I will never forget that incident. Nor will I forget the day that group of people threw a drink at me just because I was in a wheelchair.
This is ‘disablism’ and it is just as wrong as racism and sexism, or domestic violence – and it can be just as deadly.
The incidents range from a group of kids laughing and making jokes about someone with a disability, discrimination in employment or when receiving a service, to a man with mental health and learning difficulties being set on fire and burning to death.
Why is there a rise in ‘Disablism’?
Well, in my humble opinion, it has to do with the continuous attacks by the media on those with disabilities. Calling us scroungers and lazy – wastrels undeserving of help who are a burden on society for accessing the social services we need to live an independent life.

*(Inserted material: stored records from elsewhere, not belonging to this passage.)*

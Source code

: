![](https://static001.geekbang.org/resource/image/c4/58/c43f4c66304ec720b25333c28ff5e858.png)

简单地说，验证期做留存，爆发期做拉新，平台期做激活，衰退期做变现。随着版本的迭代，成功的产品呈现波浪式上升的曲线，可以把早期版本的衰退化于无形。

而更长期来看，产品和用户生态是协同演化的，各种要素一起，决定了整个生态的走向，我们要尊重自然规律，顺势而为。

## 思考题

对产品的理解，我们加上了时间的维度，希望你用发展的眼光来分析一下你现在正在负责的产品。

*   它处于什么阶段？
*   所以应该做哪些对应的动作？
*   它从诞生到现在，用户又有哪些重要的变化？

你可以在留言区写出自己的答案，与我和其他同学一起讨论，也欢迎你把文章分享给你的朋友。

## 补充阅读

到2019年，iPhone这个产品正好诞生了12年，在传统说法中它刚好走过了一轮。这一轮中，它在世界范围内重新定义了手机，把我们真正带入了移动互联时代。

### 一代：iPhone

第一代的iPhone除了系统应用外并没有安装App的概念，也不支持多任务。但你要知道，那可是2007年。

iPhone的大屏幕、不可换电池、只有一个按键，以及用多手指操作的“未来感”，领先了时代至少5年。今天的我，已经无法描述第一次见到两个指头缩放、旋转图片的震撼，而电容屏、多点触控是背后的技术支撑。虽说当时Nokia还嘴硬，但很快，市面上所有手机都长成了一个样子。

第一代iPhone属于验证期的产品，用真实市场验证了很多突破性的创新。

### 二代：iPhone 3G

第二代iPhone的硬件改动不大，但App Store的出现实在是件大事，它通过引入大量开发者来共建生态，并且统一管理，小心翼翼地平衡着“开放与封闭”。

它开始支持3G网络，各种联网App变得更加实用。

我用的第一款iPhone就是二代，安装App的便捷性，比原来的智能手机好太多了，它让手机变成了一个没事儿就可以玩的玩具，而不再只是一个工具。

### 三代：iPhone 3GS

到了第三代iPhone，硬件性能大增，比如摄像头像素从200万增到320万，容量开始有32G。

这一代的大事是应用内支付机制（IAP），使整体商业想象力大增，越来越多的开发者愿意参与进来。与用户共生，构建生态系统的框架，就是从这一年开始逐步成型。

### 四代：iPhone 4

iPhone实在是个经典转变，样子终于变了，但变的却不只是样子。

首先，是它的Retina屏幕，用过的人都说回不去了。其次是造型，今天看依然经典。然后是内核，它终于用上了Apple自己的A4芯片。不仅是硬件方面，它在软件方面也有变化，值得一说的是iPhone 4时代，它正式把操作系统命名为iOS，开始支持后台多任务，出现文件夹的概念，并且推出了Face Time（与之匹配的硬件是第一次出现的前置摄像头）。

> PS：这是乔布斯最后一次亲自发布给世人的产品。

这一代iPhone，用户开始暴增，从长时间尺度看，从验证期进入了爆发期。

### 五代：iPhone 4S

It is not choice. We need these payments and services because it often costs more for us to live a normal life.
I believe that having TV stations label us as “Undateable”, or feature us on inflammatory programming, such as ‘Benefits Britain’, has allowed us to be turned into second class citizens and an easy target for derision and benefit cuts.
Between the media and the Department of Work and Pensions, we have become a group its “okay” to abuse.
When we are attacked, and we have the courage to report it to the police, the punishments for crimes committed against us actually incur penalties less than those who commit crimes which are racially motivated. Where a person could be given a 3 year sentence for a racial crime, one against a disabled person might be as low as 6 months unless the legal representative knows to ask for an uplift to the sentence. Some never ask!
We have been mocked, made disabled by the unjust environment around us and vilified by the Government.
This is ‘disablism’ and it needs to be fought against, just as other forms of hate crime are fought against.
My message is simple: ‘Disablism’ isn’t right and it needs to stop. NOW.